__Goal of the exercise__.
Keep the pictures out, and restate the listing that follows exactly as written.

__Record extracts__.
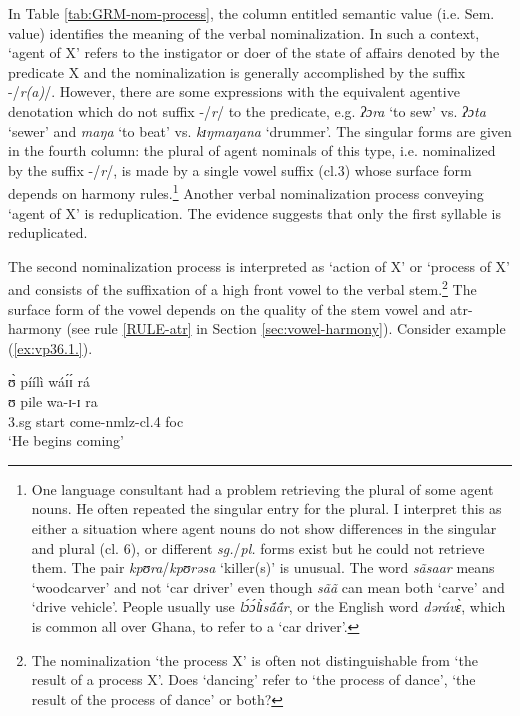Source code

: \begin{exe}
\begin{exe}
\begin{exe}
{\begin{exe}
\begin{exe}
\begin{exe}
\begin{exe}
 In Table \ref{tab:GRM-nom-process}, the column entitled semantic value (i.e.
Sem. value)  identifies the meaning of the verbal nominalization. In such a
context, `agent of X'  refers to the instigator or doer of the state of affairs
denoted by  the predicate X and
the nominalization is generally accomplished by the suffix -/{\it r(a)}/.  
However,  there are some expressions with the equivalent
agentive denotation which
do
not suffix    -/{\it r}/  to the  predicate, e.g.  {\it ʔɔra} `to sew' vs.
{\it ʔɔta} `sewer' and {\it maŋa} `to beat' vs.  {\it kɪŋmaŋana} `drummer'.  The
singular forms  are given in the fourth column: 
the plural of agent nominals  of
this type, i.e. nominalized by the suffix -/{\it r}/, is made by  a single vowel
suffix  ({\sc cl.3}) whose surface
form  depends on harmony rules.\footnote{One language consultant
had a problem retrieving the plural of some agent nouns. He often repeated the
singular entry
for the plural. I interpret this as  either a situation where agent nouns do
not show differences in the singular and plural ({\sc cl. 6}), or different {\it
sg.}/{\it pl.}
forms exist but he could not retrieve them. The pair {\it kpʊra}/{\it kpʊrəsa}
`killer(s)'   is unusual.  The word {\it  sãsaar} means
`woodcarver' and not `car driver'  even though {\it sãã} can mean both `carve'
and `drive vehicle'.  People usually use  {\it lɔ́ɔ́lɪ̀sã́ã́r}, or the English
word {\it dərávɛ̀}, 
 which is common all over Ghana, to refer to a `car driver'. } Another verbal
nominalization process conveying `agent of X' is reduplication. The evidence
suggests that  only the first syllable  is reduplicated.

The second nominalization process is  interpreted as `action of X' or
`process of X' and
consists of the suffixation of a  high front vowel to the verbal
 stem.\footnote{The nominalization `the process X' is often not distinguishable 
from
`the result of a process X'.  Does `dancing'  refer to `the process of dance', 
`the result of the process of dance' or both?} The surface form of the vowel
depends
on the quality of the stem vowel and {\sc atr}-harmony  (see
rule \ref{RULE-atr} in Section \ref{sec:vowel-harmony}). 
Consider example (\ref{ex:vp36.1.}).


\ea\label{ex:vp36.1.}
\glll ʊ̀ píílì wáɪ́ɪ́ rá \\
ʊ pile wa-ɪ-ɪ ra \\
        {\sc 3.sg} start come-{\sc nmlz}-{\sc cl.4} {\sc foc}\\
\glt  `He begins coming' 
\z


\end{exe}
\end{exe}
\end{exe}
\end{exe}}
\end{exe}
\end{exe}
\end{exe}

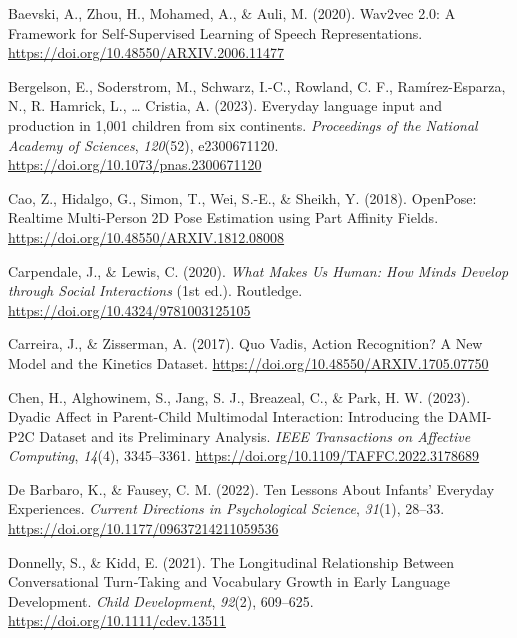 \documentclass[
  man,floatsintext]{apa6}
\newlength{\cslhangindent}
\newenvironment{CSLReferences}[2] %
 {\begin{list}{}{%
  \setlength{\itemindent}{0pt}
  \setlength{\leftmargin}{0pt}
  \setlength{\parsep}{0pt}
  \ifodd #1
   \setlength{\leftmargin}{\cslhangindent}
   \setlength{\itemindent}{-1\cslhangindent}
  \fi
  \setlength{\itemsep}{#2\baselineskip}}}
 {\end{list}}
\begin{document}
\begingroup
\setlength{\parindent}{-0.5in}
\setlength{\leftskip}{0.5in}

\label{refs}
\begin{CSLReferences}{1}{0}
Baevski, A., Zhou, H., Mohamed, A., \& Auli, M. (2020). Wav2vec 2.0: {A Framework} for {Self-Supervised Learning} of {Speech Representations}. \url{https://doi.org/10.48550/ARXIV.2006.11477}

Bergelson, E., Soderstrom, M., Schwarz, I.-C., Rowland, C. F., Ramírez-Esparza, N., R. Hamrick, L., \ldots{} Cristia, A. (2023). Everyday language input and production in 1,001 children from six continents. \emph{Proceedings of the National Academy of Sciences}, \emph{120}(52), e2300671120. \url{https://doi.org/10.1073/pnas.2300671120}

Cao, Z., Hidalgo, G., Simon, T., Wei, S.-E., \& Sheikh, Y. (2018). {OpenPose}: {Realtime Multi-Person 2D Pose Estimation} using {Part Affinity Fields}. \url{https://doi.org/10.48550/ARXIV.1812.08008}

Carpendale, J., \& Lewis, C. (2020). \emph{What {Makes Us Human}: {How Minds Develop} through {Social Interactions}} (1st ed.). Routledge. \url{https://doi.org/10.4324/9781003125105}

Carreira, J., \& Zisserman, A. (2017). Quo {Vadis}, {Action Recognition}? {A New Model} and the {Kinetics Dataset}. \url{https://doi.org/10.48550/ARXIV.1705.07750}

Chen, H., Alghowinem, S., Jang, S. J., Breazeal, C., \& Park, H. W. (2023). Dyadic {Affect} in {Parent-Child Multimodal Interaction}: {Introducing} the {DAMI-P2C Dataset} and its {Preliminary Analysis}. \emph{IEEE Transactions on Affective Computing}, \emph{14}(4), 3345--3361. \url{https://doi.org/10.1109/TAFFC.2022.3178689}

De Barbaro, K., \& Fausey, C. M. (2022). Ten {Lessons About Infants}' {Everyday Experiences}. \emph{Current Directions in Psychological Science}, \emph{31}(1), 28--33. \url{https://doi.org/10.1177/09637214211059536}

Donnelly, S., \& Kidd, E. (2021). The {Longitudinal Relationship Between Conversational Turn}‐{Taking} and {Vocabulary Growth} in {Early Language Development}. \emph{Child Development}, \emph{92}(2), 609--625. \url{https://doi.org/10.1111/cdev.13511}


\end{CSLReferences}
\end{document}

__Result of the exercise__.
Source code

: \begin{exe}
\begin{exe}
\begin{exe}
{\begin{exe}
\begin{exe}
\begin{exe}
\begin{exe}
 In Table \ref{tab:GRM-nom-process}, the column entitled semantic value (i.e.
Sem. value)  identifies the meaning of the verbal nominalization. In such a
context, `agent of X'  refers to the instigator or doer of the state of affairs
denoted by  the predicate X and
the nominalization is generally accomplished by the suffix -/{\it r(a)}/.  
However,  there are some expressions with the equivalent
agentive denotation which
do
not suffix    -/{\it r}/  to the  predicate, e.g.  {\it ʔɔra} `to sew' vs.
{\it ʔɔta} `sewer' and {\it maŋa} `to beat' vs.  {\it kɪŋmaŋana} `drummer'.  The
singular forms  are given in the fourth column: 
the plural of agent nominals  of
this type, i.e. nominalized by the suffix -/{\it r}/, is made by  a single vowel
suffix  ({\sc cl.3}) whose surface
form  depends on harmony rules.\footnote{One language consultant
had a problem retrieving the plural of some agent nouns. He often repeated the
singular entry
for the plural. I interpret this as  either a situation where agent nouns do
not show differences in the singular and plural ({\sc cl. 6}), or different {\it
sg.}/{\it pl.}
forms exist but he could not retrieve them. The pair {\it kpʊra}/{\it kpʊrəsa}
`killer(s)'   is unusual.  The word {\it  sãsaar} means
`woodcarver' and not `car driver'  even though {\it sãã} can mean both `carve'
and `drive vehicle'.  People usually use  {\it lɔ́ɔ́lɪ̀sã́ã́r}, or the English
word {\it dərávɛ̀}, 
 which is common all over Ghana, to refer to a `car driver'. } Another verbal
nominalization process conveying `agent of X' is reduplication. The evidence
suggests that  only the first syllable  is reduplicated.

The second nominalization process is  interpreted as `action of X' or
`process of X' and
consists of the suffixation of a  high front vowel to the verbal
 stem.\footnote{The nominalization `the process X' is often not distinguishable 
from
`the result of a process X'.  Does `dancing'  refer to `the process of dance', 
`the result of the process of dance' or both?} The surface form of the vowel
depends
on the quality of the stem vowel and {\sc atr}-harmony  (see
rule \ref{RULE-atr} in Section \ref{sec:vowel-harmony}). 
Consider example (\ref{ex:vp36.1.}).


\ea\label{ex:vp36.1.}
\glll ʊ̀ píílì wáɪ́ɪ́ rá \\
ʊ pile wa-ɪ-ɪ ra \\
        {\sc 3.sg} start come-{\sc nmlz}-{\sc cl.4} {\sc foc}\\
\glt  `He begins coming' 
\z


\end{exe}
\end{exe}
\end{exe}
\end{exe}}
\end{exe}
\end{exe}
\end{exe}

 \documentclass[
  man,floatsintext]{apa6}
\newlength{\cslhangindent}
\newenvironment{CSLReferences}[2] %
 {\begin{list}{}{%
  \setlength{\itemindent}{0pt}
  \setlength{\leftmargin}{0pt}
  \setlength{\parsep}{0pt}
  \ifodd #1
   \setlength{\leftmargin}{\cslhangindent}
   \setlength{\itemindent}{-1\cslhangindent}
  \fi
  \setlength{\itemsep}{#2\baselineskip}}}
 {\end{list}}
\begin{document}
\begingroup
\setlength{\parindent}{-0.5in}
\setlength{\leftskip}{0.5in}

\label{refs}
\begin{CSLReferences}{1}{0}
Baevski, A., Zhou, H., Mohamed, A., \& Auli, M. (2020). Wav2vec 2.0: {A Framework} for {Self-Supervised Learning} of {Speech Representations}. \url{https://doi.org/10.48550/ARXIV.2006.11477}

Bergelson, E., Soderstrom, M., Schwarz, I.-C., Rowland, C. F., Ramírez-Esparza, N., R. Hamrick, L., \ldots{} Cristia, A. (2023). Everyday language input and production in 1,001 children from six continents. \emph{Proceedings of the National Academy of Sciences}, \emph{120}(52), e2300671120. \url{https://doi.org/10.1073/pnas.2300671120}

Cao, Z., Hidalgo, G., Simon, T., Wei, S.-E., \& Sheikh, Y. (2018). {OpenPose}: {Realtime Multi-Person 2D Pose Estimation} using {Part Affinity Fields}. \url{https://doi.org/10.48550/ARXIV.1812.08008}

Carpendale, J., \& Lewis, C. (2020). \emph{What {Makes Us Human}: {How Minds Develop} through {Social Interactions}} (1st ed.). Routledge. \url{https://doi.org/10.4324/9781003125105}

Carreira, J., \& Zisserman, A. (2017). Quo {Vadis}, {Action Recognition}? {A New Model} and the {Kinetics Dataset}. \url{https://doi.org/10.48550/ARXIV.1705.07750}

Chen, H., Alghowinem, S., Jang, S. J., Breazeal, C., \& Park, H. W. (2023). Dyadic {Affect} in {Parent-Child Multimodal Interaction}: {Introducing} the {DAMI-P2C Dataset} and its {Preliminary Analysis}. \emph{IEEE Transactions on Affective Computing}, \emph{14}(4), 3345--3361. \url{https://doi.org/10.1109/TAFFC.2022.3178689}

De Barbaro, K., \& Fausey, C. M. (2022). Ten {Lessons About Infants}' {Everyday Experiences}. \emph{Current Directions in Psychological Science}, \emph{31}(1), 28--33. \url{https://doi.org/10.1177/09637214211059536}

Donnelly, S., \& Kidd, E. (2021). The {Longitudinal Relationship Between Conversational Turn}‐{Taking} and {Vocabulary Growth} in {Early Language Development}. \emph{Child Development}, \emph{92}(2), 609--625. \url{https://doi.org/10.1111/cdev.13511}


\end{CSLReferences}
\end{document}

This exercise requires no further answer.